It’s a startling breakthrough performance from the 39-year-old Brolin, who, despite his numerous film credits—including fine work in Paul Haggis’s recent In the Valley of Elah, David O. Russel’s Flirting With Disaster and Ridley Scott’s upcoming American Gangster—has not shouldered the dramatic weight of a similarly pivotal role. His Llewelyn Moss is a dusty everyman, a professional welder who lives in a trailer with his sassy young wife, played with a pitch-perfect accent—says Jones—by Scottish actress Kelly McDonald.
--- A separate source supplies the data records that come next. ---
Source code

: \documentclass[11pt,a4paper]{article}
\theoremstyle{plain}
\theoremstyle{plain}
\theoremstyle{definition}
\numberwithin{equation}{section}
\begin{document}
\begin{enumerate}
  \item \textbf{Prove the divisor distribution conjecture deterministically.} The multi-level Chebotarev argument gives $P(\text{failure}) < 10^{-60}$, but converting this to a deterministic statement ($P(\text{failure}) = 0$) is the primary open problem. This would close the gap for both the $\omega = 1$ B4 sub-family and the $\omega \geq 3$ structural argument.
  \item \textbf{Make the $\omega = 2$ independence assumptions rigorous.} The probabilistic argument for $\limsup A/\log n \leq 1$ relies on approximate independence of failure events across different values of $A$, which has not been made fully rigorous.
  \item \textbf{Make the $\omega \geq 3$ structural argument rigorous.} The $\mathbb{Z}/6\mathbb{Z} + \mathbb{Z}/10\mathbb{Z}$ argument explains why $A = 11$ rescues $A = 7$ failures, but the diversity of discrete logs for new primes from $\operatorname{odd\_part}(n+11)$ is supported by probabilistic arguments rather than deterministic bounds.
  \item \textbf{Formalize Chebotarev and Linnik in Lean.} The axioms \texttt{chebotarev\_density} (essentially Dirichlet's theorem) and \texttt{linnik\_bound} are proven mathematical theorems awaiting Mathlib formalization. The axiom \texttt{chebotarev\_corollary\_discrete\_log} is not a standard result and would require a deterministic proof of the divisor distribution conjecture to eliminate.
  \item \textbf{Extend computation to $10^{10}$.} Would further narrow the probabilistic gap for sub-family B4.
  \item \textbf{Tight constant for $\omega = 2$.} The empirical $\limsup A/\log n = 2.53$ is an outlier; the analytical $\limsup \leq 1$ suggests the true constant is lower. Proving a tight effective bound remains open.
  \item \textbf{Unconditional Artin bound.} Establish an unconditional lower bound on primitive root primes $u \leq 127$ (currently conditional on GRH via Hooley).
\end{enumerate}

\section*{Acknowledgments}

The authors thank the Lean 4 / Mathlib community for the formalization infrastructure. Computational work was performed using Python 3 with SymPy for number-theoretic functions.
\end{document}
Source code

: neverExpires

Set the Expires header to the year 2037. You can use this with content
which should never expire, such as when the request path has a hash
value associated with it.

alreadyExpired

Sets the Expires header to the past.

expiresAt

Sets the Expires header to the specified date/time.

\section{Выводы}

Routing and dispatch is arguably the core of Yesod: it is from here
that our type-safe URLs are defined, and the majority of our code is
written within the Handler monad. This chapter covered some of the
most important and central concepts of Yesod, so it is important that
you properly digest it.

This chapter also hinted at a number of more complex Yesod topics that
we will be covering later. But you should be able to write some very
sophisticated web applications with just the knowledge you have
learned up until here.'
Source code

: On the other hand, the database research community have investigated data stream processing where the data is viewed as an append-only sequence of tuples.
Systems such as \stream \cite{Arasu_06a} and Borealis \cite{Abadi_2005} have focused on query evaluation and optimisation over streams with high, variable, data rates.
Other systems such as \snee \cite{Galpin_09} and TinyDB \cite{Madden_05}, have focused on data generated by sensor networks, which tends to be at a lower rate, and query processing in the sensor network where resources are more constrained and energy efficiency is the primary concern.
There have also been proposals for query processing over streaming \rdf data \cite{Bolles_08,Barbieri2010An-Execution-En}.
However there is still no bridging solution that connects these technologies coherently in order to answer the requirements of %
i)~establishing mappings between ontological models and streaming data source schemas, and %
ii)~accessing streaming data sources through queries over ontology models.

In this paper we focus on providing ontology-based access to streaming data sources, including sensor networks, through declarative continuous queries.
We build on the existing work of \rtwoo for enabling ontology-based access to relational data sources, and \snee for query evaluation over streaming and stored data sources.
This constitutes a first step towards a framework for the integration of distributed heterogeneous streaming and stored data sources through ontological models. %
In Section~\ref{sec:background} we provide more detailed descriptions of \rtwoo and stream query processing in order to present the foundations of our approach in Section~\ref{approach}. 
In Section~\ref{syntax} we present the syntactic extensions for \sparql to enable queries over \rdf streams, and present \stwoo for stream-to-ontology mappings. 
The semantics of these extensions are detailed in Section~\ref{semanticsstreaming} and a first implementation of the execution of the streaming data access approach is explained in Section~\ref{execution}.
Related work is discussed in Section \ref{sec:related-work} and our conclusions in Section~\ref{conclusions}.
As the movie begins, Moss has been hunting antelope on the open plains, and it is while tracking the blood spoor of an animal he shot that he happens upon the carnage of a drug deal gone bad and, in a moment of lonely reckoning, makes his fateful decision.
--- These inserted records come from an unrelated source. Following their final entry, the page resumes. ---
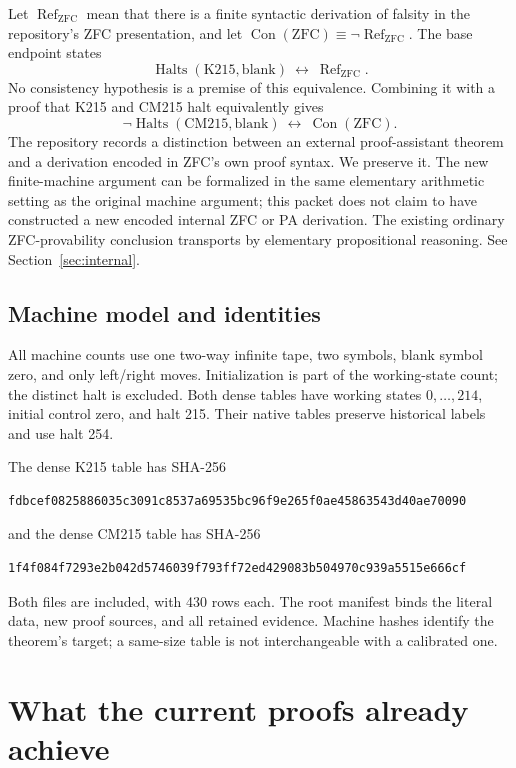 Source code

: \documentclass[11pt,letterpaper]{article}
\theoremstyle{definition}
\newcommand{\Halts}{\operatorname{Halts}}
\newcommand{\Con}{\operatorname{Con}}
\newcommand{\Refute}{\operatorname{Ref}}
\newcommand{\ZFC}{\mathrm{ZFC}}
\newcommand{\K}{\mathrm{K215}}
\newcommand{\CM}{\mathrm{CM215}}
\begin{document}
Let $\Refute_{\ZFC}$ mean that there is a finite syntactic derivation of
falsity in the repository's ZFC presentation, and let
$\Con(\ZFC)\equiv\neg\Refute_{\ZFC}$. The base endpoint states
\[
 \Halts(\K,\mathrm{blank})\ \longleftrightarrow\ \Refute_{\ZFC}.
\]
No consistency hypothesis is a premise of this equivalence. Combining it
with a proof that K215 and CM215 halt equivalently gives
\[
 \neg\Halts(\CM,\mathrm{blank})\ \longleftrightarrow\ \Con(\ZFC).
\]
The repository records a distinction between an external proof-assistant
theorem and a derivation encoded in ZFC's own proof syntax. We preserve it.
The new finite-machine argument can be formalized in the same elementary
arithmetic setting as the original machine argument; this packet does not
claim to have constructed a new encoded internal ZFC or PA derivation.
The existing ordinary ZFC-provability conclusion transports by elementary
propositional reasoning. See Section~\ref{sec:internal}.

\subsection{Machine model and identities}

All machine counts use one two-way infinite tape, two symbols, blank
symbol zero, and only left/right moves. Initialization is part of the
working-state count; the distinct halt is excluded. Both dense tables have
working states $0,\ldots,214$, initial control zero, and halt 215. Their
native tables preserve historical labels and use halt 254.

The dense K215 table has SHA-256
\begin{lstlisting}
fdbcef0825886035c3091c8537a69535bc96f9e265f0ae45863543d40ae70090
\end{lstlisting}
and the dense CM215 table has SHA-256
\begin{lstlisting}
1f4f084f7293e2b042d5746039f793ff72ed429083b504970c939a5515e666cf
\end{lstlisting}
Both files are included, with 430 rows each. The root manifest binds the
literal data, new proof sources, and all retained evidence. Machine hashes
identify the theorem's target; a same-size table is not interchangeable
with a calibrated one.

\section{What the current proofs already achieve}
\end{document}
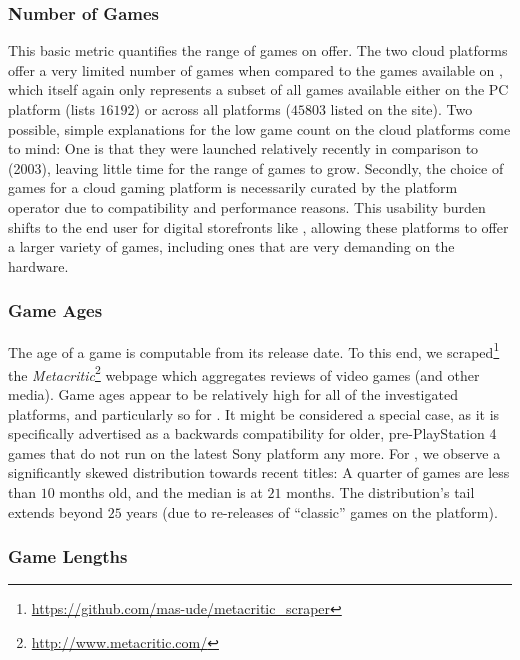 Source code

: \subsubsection{Number of Games}

This basic metric quantifies the range of games on offer. The two cloud platforms offer a very limited number of games when compared to the games available on \steam, which itself again only represents a subset of all games available either on the PC platform (\metacritic lists $16192$) or across all platforms ($45803$ listed on the site). Two possible, simple explanations for the low game count on the cloud platforms come to mind: One is that they were launched relatively recently in comparison to \steam (2003), leaving little time for the range of games to grow. Secondly, the choice of games for a cloud gaming platform is necessarily curated by the platform operator due to compatibility and performance reasons. This usability burden shifts to the end user for digital storefronts like \steam, allowing these platforms to offer a larger variety of games, including ones that are very demanding on the hardware.


\subsubsection{Game Ages}

The age of a game is computable from its release date. To this end, we scraped\footnote{\url{https://github.com/mas-ude/metacritic_scraper}} the \textit{Metacritic}\footnote{\url{http://www.metacritic.com/}} webpage which aggregates reviews of video games (and other media). Game ages appear to be relatively high for all of the investigated platforms, and particularly so for \psnow. It might be considered a special case, as it is specifically advertised as a backwards compatibility for older, pre-PlayStation 4 games that do not run on the latest Sony platform any more. For \steam, we observe a significantly skewed distribution towards recent titles: A quarter of games are less than $10$ months old, and the median is at $21$ months. The distribution's tail extends beyond $25$ years (due to re-releases of ``classic'' games on the platform).


\subsubsection{Game Lengths}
“When I open up the satchel and I find the money, I look up and I go, ‘Uh-huh,’” says Brolin, explaining that he ad-libbed the crucial “speech” after discussing with the directors a range of options for registering the moment. “We actually talked about and rehearsed that one word, and Ethan always laughs when he hears it [in the final cut].”
The Toronto audience also burst out laughing—which surely says something about the proximity of laughter and dread in the cinematic experience. Throughout its taut two hours, No Country percolates with the unspeakably black humor the Coen brothers perfected in Fargo. Jones gets the best lines and makes the most of them, like a Shakespearean actor who creates dire mirth among the slaughter. Now 61, Jones plays Sheriff Ed Tom Bell, in whose jurisdiction the film’s mayhem occurs, and he looks as if he were pried from the same dry ground. Bell’s wit is equally parched. In one scene, he recounts to his deputy a story he’s read in the morning papers, about a couple in California who took in elderly boarders and then murdered them for their Social Security checks. “They’d torture them first,” says Bell, dismayed at such signs of evil in the world. “I don’t know why. Maybe the television was broke.”